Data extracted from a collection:

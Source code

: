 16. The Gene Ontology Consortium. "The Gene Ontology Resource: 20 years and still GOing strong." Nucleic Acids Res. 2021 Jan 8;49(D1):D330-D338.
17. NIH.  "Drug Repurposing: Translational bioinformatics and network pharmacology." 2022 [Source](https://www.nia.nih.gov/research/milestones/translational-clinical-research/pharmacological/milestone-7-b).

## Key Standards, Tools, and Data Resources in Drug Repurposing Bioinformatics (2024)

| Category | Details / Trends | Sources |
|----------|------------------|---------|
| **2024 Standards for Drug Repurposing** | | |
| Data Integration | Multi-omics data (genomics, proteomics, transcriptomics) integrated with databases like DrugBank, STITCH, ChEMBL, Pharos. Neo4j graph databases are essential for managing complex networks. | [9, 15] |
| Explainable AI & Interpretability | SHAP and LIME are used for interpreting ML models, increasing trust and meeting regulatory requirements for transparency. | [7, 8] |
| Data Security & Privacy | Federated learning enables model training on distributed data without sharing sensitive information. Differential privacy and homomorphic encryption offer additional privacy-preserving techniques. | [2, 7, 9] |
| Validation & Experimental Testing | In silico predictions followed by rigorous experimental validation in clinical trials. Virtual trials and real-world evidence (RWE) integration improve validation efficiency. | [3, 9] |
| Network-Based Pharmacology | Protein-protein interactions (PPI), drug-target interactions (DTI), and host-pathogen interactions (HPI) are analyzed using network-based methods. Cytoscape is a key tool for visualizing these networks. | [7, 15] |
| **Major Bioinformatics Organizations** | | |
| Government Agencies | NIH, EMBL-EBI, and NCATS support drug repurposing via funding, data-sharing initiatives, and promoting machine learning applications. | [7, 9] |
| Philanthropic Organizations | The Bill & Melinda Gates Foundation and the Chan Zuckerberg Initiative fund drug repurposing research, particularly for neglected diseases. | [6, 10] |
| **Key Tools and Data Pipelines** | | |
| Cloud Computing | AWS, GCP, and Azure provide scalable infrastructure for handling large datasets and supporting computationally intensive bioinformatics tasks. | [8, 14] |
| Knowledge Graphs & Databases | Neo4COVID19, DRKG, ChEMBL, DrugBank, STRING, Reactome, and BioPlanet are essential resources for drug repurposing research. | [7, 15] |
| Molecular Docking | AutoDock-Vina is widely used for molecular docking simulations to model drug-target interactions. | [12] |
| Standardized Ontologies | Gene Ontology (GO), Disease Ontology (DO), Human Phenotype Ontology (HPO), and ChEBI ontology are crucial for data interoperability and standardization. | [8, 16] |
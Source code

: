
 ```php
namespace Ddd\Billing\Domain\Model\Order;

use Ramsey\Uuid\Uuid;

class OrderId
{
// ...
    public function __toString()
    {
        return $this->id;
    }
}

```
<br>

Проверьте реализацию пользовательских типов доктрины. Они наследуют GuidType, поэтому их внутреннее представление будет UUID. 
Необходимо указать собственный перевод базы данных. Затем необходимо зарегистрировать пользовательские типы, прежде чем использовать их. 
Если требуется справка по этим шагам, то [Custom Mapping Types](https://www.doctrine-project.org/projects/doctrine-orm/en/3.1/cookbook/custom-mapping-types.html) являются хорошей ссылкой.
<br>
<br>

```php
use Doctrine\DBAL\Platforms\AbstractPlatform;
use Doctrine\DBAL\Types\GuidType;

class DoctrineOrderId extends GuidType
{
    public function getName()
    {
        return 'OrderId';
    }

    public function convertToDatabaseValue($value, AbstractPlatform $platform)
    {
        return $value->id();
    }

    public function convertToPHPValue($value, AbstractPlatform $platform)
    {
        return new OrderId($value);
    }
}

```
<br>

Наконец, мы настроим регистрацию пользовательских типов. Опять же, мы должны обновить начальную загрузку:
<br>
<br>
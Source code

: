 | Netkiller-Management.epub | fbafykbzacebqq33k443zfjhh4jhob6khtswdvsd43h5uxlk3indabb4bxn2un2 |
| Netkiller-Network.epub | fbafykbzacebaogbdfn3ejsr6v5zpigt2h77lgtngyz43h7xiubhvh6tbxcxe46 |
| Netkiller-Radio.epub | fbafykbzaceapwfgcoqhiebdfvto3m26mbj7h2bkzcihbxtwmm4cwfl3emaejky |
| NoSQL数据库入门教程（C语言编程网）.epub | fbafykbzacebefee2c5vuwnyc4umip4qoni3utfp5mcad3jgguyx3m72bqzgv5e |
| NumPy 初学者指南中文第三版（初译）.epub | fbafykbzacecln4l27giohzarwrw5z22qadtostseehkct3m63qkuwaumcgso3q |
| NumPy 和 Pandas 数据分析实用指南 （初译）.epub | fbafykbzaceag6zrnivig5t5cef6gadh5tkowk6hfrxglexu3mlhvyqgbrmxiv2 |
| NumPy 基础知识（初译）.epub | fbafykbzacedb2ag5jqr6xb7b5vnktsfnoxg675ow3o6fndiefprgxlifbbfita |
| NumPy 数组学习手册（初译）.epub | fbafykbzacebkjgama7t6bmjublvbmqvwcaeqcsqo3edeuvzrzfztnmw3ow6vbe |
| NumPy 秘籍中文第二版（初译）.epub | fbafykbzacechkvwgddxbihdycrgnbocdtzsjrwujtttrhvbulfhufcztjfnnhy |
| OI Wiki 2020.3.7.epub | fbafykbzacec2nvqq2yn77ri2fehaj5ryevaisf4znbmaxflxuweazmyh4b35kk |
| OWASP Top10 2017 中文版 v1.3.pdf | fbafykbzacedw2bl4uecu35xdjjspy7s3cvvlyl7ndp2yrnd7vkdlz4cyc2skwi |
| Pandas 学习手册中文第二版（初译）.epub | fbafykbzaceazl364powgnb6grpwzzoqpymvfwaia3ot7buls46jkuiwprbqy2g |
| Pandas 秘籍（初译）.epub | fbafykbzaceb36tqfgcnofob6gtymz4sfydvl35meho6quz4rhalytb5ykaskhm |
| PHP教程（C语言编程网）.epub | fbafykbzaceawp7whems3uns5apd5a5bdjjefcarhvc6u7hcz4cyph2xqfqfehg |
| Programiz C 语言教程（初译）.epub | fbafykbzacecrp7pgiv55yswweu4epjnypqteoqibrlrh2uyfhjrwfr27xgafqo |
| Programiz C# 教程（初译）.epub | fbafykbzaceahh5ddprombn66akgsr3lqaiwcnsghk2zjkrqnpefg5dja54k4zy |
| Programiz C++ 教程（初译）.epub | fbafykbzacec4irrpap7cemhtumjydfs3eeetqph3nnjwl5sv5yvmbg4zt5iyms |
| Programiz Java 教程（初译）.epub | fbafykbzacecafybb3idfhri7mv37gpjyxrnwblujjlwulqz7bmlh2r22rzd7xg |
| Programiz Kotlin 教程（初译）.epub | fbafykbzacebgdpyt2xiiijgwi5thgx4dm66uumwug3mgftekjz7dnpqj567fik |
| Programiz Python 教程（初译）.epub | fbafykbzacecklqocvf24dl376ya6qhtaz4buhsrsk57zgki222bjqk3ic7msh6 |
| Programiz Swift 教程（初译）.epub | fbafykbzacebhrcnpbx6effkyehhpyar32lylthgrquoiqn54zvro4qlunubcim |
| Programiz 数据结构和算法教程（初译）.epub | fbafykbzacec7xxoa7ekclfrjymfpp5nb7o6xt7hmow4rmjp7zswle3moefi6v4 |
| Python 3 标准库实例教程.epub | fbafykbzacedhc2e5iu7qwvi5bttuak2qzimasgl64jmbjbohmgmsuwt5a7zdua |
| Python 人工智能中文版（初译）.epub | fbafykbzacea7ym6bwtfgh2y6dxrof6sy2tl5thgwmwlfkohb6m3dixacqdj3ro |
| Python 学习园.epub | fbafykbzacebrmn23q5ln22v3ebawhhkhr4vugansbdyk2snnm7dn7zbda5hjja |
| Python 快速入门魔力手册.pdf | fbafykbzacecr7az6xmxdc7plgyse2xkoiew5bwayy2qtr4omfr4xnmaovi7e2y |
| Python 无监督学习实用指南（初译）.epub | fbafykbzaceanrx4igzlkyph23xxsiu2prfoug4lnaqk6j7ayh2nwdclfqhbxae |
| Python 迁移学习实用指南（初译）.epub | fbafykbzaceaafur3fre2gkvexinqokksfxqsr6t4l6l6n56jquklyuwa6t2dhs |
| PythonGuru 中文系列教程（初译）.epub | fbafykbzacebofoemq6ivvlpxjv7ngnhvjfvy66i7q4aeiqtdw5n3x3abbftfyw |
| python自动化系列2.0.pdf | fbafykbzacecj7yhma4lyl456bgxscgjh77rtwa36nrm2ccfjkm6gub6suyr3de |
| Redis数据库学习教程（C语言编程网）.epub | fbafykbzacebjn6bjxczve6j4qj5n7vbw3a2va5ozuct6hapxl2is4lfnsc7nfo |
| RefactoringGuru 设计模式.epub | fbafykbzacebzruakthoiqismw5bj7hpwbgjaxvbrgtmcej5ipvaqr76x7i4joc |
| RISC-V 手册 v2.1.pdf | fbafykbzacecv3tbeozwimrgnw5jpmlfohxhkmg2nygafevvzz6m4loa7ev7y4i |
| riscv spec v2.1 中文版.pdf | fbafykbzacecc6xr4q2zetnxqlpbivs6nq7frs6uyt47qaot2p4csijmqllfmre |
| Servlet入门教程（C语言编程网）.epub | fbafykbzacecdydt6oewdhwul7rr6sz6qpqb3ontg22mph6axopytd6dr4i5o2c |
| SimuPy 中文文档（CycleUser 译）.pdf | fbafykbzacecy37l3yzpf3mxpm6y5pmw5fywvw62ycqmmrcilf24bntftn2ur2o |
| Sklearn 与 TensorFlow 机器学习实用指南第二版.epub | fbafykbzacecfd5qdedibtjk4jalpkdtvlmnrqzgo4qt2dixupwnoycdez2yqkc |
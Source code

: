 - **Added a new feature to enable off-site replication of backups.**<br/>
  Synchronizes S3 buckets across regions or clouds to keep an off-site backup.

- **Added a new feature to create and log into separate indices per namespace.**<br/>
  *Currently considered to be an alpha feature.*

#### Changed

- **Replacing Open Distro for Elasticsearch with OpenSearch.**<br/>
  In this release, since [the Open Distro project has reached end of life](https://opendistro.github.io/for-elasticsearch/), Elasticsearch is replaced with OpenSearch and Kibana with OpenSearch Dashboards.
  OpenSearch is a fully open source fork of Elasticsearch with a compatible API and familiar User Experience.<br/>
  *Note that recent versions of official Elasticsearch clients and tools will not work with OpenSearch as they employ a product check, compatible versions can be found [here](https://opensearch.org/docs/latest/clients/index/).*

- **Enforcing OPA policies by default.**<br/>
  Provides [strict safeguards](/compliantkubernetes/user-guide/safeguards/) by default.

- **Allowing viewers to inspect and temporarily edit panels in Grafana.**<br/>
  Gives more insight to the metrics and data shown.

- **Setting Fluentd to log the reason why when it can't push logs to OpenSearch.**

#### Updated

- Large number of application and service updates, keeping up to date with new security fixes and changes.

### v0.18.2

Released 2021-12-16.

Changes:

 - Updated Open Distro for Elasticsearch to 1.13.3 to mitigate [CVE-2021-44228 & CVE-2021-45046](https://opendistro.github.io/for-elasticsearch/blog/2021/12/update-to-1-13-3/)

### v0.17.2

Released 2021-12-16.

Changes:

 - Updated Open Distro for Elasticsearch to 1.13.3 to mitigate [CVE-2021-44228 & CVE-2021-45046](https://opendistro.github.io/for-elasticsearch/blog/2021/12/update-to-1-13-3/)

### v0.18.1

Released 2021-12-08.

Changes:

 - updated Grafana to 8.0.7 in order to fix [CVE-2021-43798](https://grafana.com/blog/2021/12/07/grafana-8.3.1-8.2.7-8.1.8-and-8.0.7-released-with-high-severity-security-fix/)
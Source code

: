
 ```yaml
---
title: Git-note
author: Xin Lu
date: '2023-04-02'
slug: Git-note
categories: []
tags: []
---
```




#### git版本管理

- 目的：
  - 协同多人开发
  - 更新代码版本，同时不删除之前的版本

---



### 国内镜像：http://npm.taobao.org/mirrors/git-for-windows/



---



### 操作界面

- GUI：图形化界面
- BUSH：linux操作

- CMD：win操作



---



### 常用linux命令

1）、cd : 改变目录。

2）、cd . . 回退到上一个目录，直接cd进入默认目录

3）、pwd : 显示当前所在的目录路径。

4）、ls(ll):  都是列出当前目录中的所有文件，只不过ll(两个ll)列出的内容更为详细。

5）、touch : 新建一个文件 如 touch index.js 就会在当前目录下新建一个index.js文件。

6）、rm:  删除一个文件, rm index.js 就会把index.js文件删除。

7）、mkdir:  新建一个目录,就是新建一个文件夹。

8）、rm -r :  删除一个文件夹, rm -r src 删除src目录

*Work to complete*:
Above are the records; copy every line in them that holds the word "DrugBank".

*Final answer*:
| Data Integration | Multi-omics data (genomics, proteomics, transcriptomics) integrated with databases like DrugBank, STITCH, ChEMBL, Pharos. Neo4j graph databases are essential for managing complex networks. | [9, 15] |
| Knowledge Graphs & Databases | Neo4COVID19, DRKG, ChEMBL, DrugBank, STRING, Reactome, and BioPlanet are essential resources for drug repurposing research. | [7, 15] |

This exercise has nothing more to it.